Look through the entries for the string "move" and copy every line where it shows up.
************
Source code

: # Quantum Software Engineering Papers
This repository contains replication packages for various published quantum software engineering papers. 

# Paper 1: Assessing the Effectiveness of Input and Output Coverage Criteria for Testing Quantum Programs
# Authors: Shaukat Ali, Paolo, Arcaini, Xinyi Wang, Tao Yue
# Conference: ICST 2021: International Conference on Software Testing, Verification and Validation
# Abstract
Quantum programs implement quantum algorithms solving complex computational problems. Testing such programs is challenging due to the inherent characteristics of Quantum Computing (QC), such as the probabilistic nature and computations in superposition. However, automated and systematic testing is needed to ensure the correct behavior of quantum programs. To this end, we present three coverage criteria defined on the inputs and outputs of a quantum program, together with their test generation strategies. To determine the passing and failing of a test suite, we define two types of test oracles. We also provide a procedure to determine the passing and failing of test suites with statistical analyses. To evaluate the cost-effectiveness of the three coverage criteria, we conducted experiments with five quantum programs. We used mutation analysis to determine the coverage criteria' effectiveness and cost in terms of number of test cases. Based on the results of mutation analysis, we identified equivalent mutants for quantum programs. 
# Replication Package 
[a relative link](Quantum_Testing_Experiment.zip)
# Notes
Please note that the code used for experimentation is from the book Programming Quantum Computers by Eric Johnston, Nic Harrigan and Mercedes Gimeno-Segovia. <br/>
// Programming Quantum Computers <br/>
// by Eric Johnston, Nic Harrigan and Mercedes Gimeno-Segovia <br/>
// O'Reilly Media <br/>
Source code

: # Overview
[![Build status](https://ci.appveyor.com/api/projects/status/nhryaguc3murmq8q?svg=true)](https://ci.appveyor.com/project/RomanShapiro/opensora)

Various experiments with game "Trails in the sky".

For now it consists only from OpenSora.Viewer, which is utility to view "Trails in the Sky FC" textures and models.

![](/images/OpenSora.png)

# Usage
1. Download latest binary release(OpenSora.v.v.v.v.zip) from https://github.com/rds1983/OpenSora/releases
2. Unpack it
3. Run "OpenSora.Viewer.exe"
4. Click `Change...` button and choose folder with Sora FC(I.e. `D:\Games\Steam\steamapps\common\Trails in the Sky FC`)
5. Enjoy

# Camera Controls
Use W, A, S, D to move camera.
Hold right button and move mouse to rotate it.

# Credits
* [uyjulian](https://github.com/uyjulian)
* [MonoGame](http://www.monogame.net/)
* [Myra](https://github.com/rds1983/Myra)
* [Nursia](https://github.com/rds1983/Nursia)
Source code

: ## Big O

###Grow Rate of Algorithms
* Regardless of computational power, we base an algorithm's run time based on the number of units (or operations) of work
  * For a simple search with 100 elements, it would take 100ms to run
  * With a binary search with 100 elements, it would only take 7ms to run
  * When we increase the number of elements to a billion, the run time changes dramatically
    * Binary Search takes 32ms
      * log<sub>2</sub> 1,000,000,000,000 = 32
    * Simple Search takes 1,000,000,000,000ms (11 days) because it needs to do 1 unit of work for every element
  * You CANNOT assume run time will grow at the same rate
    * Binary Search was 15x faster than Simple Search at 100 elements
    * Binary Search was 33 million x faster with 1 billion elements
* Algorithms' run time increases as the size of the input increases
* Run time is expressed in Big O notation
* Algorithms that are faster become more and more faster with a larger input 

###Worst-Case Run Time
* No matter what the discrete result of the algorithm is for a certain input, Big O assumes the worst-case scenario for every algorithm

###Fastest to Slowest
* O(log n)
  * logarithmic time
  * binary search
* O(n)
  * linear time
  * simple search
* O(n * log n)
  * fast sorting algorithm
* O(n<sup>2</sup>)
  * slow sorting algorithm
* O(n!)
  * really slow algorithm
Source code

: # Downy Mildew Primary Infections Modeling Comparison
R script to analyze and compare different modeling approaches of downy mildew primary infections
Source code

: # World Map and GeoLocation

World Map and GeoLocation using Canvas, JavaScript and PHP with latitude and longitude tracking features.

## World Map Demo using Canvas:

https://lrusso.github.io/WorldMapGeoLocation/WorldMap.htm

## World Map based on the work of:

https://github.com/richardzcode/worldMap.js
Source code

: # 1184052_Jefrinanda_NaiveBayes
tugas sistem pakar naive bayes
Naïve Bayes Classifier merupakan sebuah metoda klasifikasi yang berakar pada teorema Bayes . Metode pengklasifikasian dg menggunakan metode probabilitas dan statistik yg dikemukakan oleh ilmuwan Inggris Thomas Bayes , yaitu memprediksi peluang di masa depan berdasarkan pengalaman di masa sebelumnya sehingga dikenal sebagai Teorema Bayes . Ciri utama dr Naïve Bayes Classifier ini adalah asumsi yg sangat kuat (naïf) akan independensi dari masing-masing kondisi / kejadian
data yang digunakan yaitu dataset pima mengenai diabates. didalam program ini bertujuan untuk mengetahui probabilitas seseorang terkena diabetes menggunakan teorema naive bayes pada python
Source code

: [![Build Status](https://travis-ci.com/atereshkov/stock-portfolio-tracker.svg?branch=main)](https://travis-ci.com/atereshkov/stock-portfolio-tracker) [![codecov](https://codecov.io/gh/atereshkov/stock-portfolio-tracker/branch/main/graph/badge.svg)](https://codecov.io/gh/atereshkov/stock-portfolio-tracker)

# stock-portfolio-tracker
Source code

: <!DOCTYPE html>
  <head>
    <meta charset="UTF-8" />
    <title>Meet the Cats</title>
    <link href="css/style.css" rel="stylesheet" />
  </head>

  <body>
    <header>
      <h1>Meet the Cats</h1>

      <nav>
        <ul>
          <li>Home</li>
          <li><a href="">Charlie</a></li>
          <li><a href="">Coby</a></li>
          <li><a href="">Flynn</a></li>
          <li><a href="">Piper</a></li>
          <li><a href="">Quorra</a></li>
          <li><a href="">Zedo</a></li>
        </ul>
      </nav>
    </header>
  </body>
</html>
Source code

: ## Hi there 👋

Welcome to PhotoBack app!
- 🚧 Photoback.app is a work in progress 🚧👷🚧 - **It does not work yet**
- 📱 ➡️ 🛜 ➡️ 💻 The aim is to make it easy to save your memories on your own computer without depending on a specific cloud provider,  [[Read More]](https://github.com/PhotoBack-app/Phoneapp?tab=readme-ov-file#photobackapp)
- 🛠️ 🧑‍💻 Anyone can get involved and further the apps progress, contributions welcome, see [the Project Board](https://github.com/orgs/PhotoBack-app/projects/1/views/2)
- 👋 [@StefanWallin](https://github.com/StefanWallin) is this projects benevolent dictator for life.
************
▶ _ANSWER_
Use W, A, S, D to move camera.
Hold right button and move mouse to rotate it.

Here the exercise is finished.